Dolphin is more like a pipeline than true parallelism. It can do several things in parallel but if something is running slower than something else it will stall the other "stages" and slow everything down.
I don't have time to elaborate on how everything works so I'll just try and explain your results.
In the first example:
Quote:****efb copies to texture:
Ir x1___________223fps
Ir x4___________220fps
Ir x2 SSAA x9___99fps
We see that the framerate is going down significantly when IR goes up. The logical conclusion to draw from this data is that the cpu thread is spending lots of time stalled waiting for the video thread because the fifo buffer is full and the video thread is spending lots of time stalled waiting for the gpu to complete its shaders. The result is a "gpu bottleneck". In other words the gpu is not keeping up with the rest of the system and is acting as the weakest link. The amount of time spent stalled is going up as IR goes up because the shaders take longer to complete, more time stalled = lower framerate.

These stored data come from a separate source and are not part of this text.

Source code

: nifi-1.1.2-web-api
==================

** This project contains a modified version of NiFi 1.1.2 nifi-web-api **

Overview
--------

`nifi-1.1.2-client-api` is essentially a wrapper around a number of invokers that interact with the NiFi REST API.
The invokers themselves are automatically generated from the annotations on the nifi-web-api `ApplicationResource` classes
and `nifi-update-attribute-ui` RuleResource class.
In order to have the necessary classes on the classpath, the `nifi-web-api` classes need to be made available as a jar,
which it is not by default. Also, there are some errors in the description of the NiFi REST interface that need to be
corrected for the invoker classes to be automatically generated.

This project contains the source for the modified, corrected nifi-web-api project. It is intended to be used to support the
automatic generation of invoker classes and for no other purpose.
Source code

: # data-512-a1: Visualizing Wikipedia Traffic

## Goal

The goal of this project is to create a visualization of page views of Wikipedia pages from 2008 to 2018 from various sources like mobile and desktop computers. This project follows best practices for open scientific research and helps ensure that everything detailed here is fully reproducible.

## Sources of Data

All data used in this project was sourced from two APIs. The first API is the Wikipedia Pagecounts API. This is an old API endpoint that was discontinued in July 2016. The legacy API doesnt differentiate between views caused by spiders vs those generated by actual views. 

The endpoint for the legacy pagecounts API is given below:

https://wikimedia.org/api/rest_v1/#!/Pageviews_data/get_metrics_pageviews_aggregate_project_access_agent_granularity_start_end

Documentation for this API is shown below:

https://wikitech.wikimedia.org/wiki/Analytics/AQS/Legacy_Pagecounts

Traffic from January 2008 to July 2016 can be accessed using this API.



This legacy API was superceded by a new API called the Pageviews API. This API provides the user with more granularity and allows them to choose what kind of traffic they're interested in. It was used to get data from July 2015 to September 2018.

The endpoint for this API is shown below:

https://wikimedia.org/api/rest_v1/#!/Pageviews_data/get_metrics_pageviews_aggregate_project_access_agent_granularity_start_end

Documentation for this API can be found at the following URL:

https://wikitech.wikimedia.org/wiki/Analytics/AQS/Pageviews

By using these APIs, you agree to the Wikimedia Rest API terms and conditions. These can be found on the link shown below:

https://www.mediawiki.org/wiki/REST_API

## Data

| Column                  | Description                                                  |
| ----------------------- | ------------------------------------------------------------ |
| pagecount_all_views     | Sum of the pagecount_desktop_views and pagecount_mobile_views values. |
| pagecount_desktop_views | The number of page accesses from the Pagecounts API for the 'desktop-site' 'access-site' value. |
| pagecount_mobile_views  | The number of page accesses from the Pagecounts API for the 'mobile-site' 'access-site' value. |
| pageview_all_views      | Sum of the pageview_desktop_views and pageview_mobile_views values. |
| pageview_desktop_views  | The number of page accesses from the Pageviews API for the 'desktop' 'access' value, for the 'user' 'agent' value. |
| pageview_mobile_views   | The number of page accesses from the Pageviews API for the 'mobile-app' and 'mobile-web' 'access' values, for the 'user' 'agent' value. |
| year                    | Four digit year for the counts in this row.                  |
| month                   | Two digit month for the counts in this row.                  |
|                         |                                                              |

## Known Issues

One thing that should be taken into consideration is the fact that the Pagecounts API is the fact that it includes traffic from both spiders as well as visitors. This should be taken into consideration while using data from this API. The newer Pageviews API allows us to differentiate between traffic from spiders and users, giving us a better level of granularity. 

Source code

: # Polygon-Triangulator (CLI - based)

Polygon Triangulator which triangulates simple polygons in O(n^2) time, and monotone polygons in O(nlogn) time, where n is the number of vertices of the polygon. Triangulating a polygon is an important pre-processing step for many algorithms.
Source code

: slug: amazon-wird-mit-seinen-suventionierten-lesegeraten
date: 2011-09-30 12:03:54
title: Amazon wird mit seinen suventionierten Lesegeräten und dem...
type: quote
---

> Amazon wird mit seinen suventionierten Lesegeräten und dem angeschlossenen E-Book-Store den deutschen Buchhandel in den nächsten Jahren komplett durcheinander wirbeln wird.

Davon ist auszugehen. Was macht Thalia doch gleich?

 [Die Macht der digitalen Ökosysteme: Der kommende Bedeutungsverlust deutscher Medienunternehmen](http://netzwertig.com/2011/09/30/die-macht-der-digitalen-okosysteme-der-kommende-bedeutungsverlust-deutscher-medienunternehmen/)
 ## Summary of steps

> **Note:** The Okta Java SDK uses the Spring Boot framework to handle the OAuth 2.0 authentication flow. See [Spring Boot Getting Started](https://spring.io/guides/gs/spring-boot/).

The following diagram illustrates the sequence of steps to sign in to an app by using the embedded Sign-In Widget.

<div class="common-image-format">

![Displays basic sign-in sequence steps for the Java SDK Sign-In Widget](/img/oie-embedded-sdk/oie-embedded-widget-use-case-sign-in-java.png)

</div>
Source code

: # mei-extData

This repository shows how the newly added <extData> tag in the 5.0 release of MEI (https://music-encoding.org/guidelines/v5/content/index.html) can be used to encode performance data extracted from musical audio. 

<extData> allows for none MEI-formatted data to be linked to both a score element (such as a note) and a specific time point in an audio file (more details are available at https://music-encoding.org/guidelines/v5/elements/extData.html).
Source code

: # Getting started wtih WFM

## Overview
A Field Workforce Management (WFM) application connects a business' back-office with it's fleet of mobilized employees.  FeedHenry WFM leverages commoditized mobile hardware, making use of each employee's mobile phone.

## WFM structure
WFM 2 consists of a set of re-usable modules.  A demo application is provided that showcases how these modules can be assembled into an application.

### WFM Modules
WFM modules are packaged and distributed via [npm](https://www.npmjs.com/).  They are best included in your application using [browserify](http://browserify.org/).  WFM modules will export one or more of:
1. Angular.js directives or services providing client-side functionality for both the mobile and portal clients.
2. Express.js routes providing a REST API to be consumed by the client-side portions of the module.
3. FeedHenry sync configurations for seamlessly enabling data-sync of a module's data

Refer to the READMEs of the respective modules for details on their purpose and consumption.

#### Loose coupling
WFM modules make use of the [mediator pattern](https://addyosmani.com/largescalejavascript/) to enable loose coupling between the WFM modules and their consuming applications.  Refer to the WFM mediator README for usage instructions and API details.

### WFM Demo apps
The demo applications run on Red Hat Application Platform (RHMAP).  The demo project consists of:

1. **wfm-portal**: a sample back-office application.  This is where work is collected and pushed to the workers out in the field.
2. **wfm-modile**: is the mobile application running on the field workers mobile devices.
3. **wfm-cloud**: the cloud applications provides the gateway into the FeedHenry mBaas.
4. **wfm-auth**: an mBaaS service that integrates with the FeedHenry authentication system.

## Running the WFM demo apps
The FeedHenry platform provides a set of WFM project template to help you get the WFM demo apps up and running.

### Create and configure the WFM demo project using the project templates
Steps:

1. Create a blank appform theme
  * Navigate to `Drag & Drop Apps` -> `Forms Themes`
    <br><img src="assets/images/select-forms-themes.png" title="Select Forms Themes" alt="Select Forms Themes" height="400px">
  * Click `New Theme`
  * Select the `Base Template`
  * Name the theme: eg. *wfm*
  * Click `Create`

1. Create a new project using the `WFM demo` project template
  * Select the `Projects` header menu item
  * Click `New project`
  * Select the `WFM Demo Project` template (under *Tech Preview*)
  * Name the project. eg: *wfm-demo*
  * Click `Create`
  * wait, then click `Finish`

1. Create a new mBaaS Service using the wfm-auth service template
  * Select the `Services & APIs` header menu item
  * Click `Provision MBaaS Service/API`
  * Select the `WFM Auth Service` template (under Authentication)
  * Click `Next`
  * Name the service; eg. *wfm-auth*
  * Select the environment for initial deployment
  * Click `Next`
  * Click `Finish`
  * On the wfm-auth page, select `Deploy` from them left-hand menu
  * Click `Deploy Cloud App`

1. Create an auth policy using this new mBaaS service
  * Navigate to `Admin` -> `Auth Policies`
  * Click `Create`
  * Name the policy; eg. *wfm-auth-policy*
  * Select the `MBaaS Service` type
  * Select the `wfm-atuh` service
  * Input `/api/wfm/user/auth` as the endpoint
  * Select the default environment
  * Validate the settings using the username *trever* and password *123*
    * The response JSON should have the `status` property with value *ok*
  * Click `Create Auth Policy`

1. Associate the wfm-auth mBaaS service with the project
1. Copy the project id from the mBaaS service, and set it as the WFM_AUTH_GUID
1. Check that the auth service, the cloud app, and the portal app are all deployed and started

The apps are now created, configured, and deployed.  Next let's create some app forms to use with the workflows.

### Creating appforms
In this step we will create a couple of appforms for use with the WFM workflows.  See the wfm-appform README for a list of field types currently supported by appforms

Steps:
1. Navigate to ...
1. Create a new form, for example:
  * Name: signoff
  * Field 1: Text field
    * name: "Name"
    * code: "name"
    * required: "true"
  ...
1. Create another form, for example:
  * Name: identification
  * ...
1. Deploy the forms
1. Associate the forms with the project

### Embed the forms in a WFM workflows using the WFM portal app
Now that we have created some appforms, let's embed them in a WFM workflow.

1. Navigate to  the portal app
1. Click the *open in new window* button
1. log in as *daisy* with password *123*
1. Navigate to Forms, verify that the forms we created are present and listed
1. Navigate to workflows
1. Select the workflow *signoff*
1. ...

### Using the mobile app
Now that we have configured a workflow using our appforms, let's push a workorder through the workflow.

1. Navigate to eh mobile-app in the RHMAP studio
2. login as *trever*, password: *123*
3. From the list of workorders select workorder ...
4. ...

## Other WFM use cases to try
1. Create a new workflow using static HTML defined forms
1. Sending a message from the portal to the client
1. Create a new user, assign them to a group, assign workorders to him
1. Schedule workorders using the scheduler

Quote:****efb copies to ram (cache):
Ir x1___________128fps
Ir x4___________85fps
Ir x2 SSAA x9___55fps
Now efb copy to ram has been turned on. This makes the stalls even longer as the cpu and video/audio threads not only have to wait on the gpu but also have to wait on the memory transfers and texture/ram encoding/decoding. There are now two sources of stalling in the video/audio thread. The gpu is still the bottleneck and so the IR still goes down as IR goes up. Note that the stall introduced by ram copy emulation is constant and does not scale with IR. If it did we would see a more exponential decay of framerate (think 128 fps -> 32 fps -> 2 fps).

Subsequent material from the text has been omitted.